11月号
レクサスと日本のモノづくり ④
「世界一」に満足しないブランドの挑戦
阪神間発祥の洋菓子メーカーは全国を席巻しているが、中でもアンリ・シャルパンティエのお洒落さは際立っている。それは高いクオリティがあってこそ。洗練されたイメージの陰には、実直なものづくりの精神がある。
封を切ると広がるバターの芳醇。生地はしっとりとやさしい甘さで、後味にアーモンドの風味が語りかけるように漂う。アンリ・シャルパンティエの看板商品といえばフィナンシェだが、今やフィナンシェといえばアンリ・シャルパンティエというくらい絶大な支持を得ている。その証拠が4年連続世界一という栄誉だ。よくある〝自称世界一〟ではなく、年間販売個数でもギネス世界記録®の認定を受けた。味が良くなければ売れないから、世界で一番売れている=世界で一番旨いということなのかもしれない。

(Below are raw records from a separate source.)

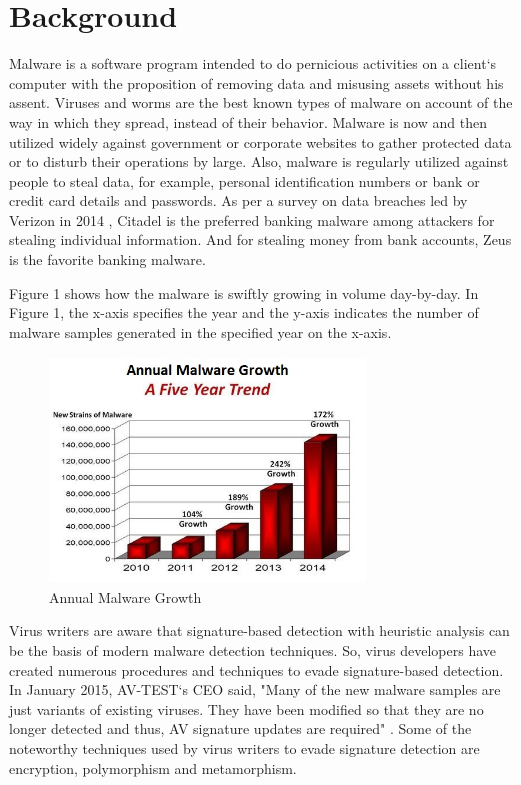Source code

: \chapter{Background}

Malware is a software program intended to do pernicious activities on a client`s computer with the proposition of removing data and misusing assets without his assent. Viruses and worms are the best known types of malware on account of the way in which they spread, instead of their behavior. Malware is now and then utilized widely against government or corporate websites to gather protected data or to disturb their operations by large. Also, malware is regularly utilized against people to steal data, for example, personal identification numbers or bank or credit card details and passwords. As per a survey on data breaches led by Verizon in 2014 \cite{bib9}, Citadel is the preferred banking malware among attackers for stealing individual information. And for stealing money from bank accounts, Zeus is the favorite banking malware.

Figure 1 shows how the malware is swiftly growing in volume day-by-day. In Figure 1, the x-axis specifies the year and the y-axis indicates the number of malware samples generated in the specified year on the x-axis.

\begin{figure}
    \centering    
    \includegraphics[width=8.4cm, height=6cm]{malware-growth-chart.jpg}
    \caption[Annual Malware Growth]{Annual Malware Growth \cite{bib10}}
\end{figure}
Virus writers are aware that signature-based detection with heuristic analysis can be the basis of modern malware detection techniques. So, virus developers have created numerous procedures and techniques to evade signature-based detection. In January 2015, AV-TEST`s CEO said, "Many of the new malware samples are just variants of existing viruses. They have been modified so that they are no longer detected and thus, AV signature updates are required" \cite{bib10}. Some of the noteworthy techniques used by virus writers to evade signature detection are encryption, polymorphism and metamorphism.

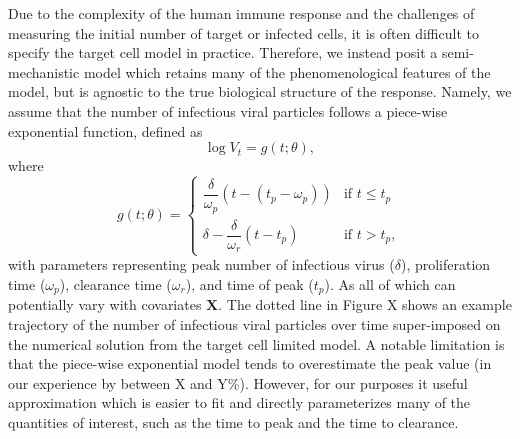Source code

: \documentclass[12pt]{article}
\begin{document}
Due to the complexity of the human immune response and the challenges of measuring the initial number of target or infected cells, it is often difficult to specify the target cell model in practice. Therefore, we instead posit a semi-mechanistic model which retains many of the phenomenological features of the model, but is agnostic to the true biological structure of the response. Namely, we assume that the number of infectious viral particles follows a piece-wise exponential function, defined as
\begin{equation*}
    \log V_t = g(t; \theta),
\end{equation*}
where
\begin{equation*}
    g(t; \theta) = \begin{cases}
   \dfrac{\delta}{\omega_p} (t - (t_p - \omega_p)) & \text{if } t \leq t_p \\
    \delta - \dfrac{\delta}{\omega_r} (t - t_p) & \text{if } t > t_p,
\end{cases}
\end{equation*}
with parameters representing peak number of infectious virus ($\delta$), proliferation time ($\omega_p$), clearance time ($\omega_r$), and time of peak ($t_p$). As all of which can potentially vary with covariates $\mathbf{X}$. The dotted line in Figure X shows an example trajectory of the number of infectious viral particles over time super-imposed on the numerical solution from the target cell limited model. A notable limitation is that the piece-wise exponential model tends to overestimate the peak value (in our experience by between X and Y\%). However, for our purposes it useful approximation which is easier to fit and directly parameterizes many of the quantities of interest, such as the time to peak and the time to clearance.
\end{document}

シンプルなお菓子だからこそ、誤魔化しがきかない。バターは遙かなる北の大地、根釧台地のミルクをフランスの伝統製法で仕込んだオリジナル発酵バター。アーモンドは香りのテイストが違う2種をブレンドし、極限まで酸化を防ぐべく生地にする直前に挽くという徹底ぶり。そこまでやれば完璧ではないかと思うが、意外なことに常に品質を見直しているという。定番であり続けることは、静かなエボリューションを続けることなのだ。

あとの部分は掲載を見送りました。